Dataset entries
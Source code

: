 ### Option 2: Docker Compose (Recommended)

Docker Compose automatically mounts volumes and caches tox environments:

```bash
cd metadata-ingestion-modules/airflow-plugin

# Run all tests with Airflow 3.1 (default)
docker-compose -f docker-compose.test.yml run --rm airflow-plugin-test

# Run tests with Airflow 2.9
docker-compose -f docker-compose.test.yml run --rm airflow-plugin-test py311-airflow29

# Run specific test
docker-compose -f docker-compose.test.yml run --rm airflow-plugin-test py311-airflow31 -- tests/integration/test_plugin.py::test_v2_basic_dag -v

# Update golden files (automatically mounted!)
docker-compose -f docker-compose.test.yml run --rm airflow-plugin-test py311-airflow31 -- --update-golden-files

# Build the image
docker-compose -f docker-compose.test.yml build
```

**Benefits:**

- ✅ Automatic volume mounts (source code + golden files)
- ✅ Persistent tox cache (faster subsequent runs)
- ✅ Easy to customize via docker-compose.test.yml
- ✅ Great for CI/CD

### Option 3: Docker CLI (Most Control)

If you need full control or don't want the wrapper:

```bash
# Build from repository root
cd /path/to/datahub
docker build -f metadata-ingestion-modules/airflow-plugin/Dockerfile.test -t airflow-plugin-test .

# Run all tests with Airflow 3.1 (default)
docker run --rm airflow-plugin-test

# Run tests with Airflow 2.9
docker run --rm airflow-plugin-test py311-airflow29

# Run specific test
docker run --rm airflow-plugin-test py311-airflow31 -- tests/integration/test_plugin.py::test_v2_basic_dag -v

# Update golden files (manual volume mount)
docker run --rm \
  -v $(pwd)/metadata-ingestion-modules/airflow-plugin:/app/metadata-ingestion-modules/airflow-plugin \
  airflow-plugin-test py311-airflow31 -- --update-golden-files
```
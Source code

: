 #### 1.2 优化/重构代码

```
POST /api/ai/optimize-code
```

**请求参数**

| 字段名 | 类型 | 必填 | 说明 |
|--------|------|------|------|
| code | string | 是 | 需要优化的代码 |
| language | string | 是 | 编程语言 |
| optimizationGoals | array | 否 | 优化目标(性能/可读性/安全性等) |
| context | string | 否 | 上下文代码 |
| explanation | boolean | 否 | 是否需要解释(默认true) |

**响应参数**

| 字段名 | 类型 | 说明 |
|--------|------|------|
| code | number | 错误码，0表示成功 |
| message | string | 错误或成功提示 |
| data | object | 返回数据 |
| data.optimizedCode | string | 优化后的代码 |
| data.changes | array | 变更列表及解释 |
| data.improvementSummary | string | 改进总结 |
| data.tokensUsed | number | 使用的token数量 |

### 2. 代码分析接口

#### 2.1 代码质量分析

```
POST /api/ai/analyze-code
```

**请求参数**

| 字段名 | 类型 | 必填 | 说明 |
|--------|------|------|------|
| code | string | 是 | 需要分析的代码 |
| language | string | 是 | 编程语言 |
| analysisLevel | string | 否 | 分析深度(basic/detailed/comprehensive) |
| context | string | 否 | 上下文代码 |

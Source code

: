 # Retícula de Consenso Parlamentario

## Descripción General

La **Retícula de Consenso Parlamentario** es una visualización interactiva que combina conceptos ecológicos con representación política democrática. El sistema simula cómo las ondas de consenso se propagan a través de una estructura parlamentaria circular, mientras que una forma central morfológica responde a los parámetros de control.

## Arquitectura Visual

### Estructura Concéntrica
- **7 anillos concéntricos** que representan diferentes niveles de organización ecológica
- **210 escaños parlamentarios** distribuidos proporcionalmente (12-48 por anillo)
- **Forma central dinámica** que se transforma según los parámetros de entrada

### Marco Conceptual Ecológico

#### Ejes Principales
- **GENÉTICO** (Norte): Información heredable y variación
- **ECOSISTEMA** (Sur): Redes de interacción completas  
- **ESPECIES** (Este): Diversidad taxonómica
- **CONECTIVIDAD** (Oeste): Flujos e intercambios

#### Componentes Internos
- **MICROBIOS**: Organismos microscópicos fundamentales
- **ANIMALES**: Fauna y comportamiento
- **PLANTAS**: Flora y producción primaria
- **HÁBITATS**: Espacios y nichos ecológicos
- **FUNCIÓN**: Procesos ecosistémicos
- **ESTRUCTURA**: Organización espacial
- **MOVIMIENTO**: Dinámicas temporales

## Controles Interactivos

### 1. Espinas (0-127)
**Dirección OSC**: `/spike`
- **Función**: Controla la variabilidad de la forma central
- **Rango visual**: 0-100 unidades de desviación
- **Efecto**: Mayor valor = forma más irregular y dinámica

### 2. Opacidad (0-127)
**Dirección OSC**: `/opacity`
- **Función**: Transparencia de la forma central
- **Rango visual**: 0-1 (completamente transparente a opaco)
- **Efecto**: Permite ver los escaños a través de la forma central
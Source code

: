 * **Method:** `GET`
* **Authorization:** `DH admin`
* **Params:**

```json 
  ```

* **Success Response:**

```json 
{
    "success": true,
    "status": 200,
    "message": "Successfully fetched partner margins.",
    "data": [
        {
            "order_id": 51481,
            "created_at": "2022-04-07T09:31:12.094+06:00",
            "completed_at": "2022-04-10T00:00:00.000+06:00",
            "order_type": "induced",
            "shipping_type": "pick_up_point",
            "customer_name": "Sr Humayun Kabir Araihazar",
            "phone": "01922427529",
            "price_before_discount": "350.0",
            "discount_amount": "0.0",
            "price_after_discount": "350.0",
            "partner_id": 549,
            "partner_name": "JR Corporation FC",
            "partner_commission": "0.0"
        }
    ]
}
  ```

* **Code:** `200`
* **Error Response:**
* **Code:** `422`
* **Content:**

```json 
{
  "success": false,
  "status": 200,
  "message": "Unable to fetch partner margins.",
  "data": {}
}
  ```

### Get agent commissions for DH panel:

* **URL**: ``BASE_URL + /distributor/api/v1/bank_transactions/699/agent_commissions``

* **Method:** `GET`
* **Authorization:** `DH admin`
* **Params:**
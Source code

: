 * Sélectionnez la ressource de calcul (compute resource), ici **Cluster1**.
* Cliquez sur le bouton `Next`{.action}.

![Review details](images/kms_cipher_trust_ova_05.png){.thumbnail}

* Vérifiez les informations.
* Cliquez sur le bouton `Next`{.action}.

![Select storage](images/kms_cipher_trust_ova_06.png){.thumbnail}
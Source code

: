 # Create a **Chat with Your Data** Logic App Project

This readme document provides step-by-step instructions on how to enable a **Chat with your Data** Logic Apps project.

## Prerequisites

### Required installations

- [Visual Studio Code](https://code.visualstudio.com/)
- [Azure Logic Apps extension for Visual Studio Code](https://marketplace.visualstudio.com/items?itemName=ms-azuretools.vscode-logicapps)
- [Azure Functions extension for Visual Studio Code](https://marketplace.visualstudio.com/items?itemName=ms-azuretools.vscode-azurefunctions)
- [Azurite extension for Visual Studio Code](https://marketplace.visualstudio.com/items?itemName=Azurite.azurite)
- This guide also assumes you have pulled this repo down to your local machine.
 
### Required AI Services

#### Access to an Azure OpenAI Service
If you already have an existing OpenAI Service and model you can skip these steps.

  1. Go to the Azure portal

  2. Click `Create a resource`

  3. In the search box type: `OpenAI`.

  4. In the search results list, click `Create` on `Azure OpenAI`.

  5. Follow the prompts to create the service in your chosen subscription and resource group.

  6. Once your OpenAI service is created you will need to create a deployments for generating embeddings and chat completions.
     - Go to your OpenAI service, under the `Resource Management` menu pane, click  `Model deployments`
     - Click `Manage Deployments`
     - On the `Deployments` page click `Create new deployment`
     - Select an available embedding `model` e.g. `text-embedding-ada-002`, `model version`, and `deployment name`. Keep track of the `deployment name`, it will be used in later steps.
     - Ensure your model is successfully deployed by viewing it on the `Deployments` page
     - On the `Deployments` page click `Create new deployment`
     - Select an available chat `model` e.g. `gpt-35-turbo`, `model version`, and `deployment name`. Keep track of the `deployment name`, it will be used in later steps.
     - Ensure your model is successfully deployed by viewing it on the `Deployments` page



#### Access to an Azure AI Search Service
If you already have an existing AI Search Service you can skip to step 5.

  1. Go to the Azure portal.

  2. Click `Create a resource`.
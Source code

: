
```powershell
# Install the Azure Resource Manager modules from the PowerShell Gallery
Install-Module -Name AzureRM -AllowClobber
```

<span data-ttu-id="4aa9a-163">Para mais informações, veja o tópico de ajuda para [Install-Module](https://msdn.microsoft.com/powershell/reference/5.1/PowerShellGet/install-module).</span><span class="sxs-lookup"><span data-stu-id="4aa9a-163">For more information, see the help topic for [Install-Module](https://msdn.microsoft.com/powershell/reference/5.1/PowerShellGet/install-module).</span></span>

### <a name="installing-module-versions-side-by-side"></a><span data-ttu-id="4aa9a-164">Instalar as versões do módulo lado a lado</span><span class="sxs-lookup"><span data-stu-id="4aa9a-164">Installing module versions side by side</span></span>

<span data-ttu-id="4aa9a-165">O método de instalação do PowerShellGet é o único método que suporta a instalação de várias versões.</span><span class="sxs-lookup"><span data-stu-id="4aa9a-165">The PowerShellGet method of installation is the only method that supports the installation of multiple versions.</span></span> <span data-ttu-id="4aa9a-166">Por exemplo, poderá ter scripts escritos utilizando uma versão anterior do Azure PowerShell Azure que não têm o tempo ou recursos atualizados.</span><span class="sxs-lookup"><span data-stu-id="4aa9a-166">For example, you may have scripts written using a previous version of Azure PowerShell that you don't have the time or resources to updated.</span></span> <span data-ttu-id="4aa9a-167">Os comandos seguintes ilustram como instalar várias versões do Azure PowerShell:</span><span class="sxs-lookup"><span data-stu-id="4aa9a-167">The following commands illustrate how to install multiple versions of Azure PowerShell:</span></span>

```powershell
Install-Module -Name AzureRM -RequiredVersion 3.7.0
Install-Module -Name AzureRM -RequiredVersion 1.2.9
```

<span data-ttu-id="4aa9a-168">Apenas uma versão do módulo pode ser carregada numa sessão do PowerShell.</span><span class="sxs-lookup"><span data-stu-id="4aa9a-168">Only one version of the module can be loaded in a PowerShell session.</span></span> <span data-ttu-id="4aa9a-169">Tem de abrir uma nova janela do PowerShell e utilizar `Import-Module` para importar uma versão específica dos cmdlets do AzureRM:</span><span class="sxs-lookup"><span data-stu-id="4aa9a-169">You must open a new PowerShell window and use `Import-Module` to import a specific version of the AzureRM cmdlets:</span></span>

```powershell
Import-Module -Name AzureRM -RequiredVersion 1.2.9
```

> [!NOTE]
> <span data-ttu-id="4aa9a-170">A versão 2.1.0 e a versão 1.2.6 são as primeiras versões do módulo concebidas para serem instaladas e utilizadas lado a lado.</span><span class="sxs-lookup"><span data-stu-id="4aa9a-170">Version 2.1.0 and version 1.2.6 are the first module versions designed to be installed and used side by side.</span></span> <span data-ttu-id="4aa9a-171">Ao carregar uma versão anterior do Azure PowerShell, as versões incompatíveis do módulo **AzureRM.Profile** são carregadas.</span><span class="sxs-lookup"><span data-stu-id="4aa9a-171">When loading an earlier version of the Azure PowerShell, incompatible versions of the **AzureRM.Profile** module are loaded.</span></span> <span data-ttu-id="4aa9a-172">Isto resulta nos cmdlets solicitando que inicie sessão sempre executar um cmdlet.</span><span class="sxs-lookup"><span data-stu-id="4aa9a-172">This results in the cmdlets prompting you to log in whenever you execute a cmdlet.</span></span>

**TASK TO CARRY OUT**
From the entries above, print the lines beginning at the one with "### 2. 代码分析接口" and stopping after the one with "# Retícula de Consenso Parlamentario", exactly as written and with nothing else.

**RESPONSE TO THE EXERCISE**
### 2. 代码分析接口

#### 2.1 代码质量分析

```
POST /api/ai/analyze-code
```

**请求参数**

| 字段名 | 类型 | 必填 | 说明 |
|--------|------|------|------|
| code | string | 是 | 需要分析的代码 |
| language | string | 是 | 编程语言 |
| analysisLevel | string | 否 | 分析深度(basic/detailed/comprehensive) |
| context | string | 否 | 上下文代码 |

Source code

: # Retícula de Consenso Parlamentario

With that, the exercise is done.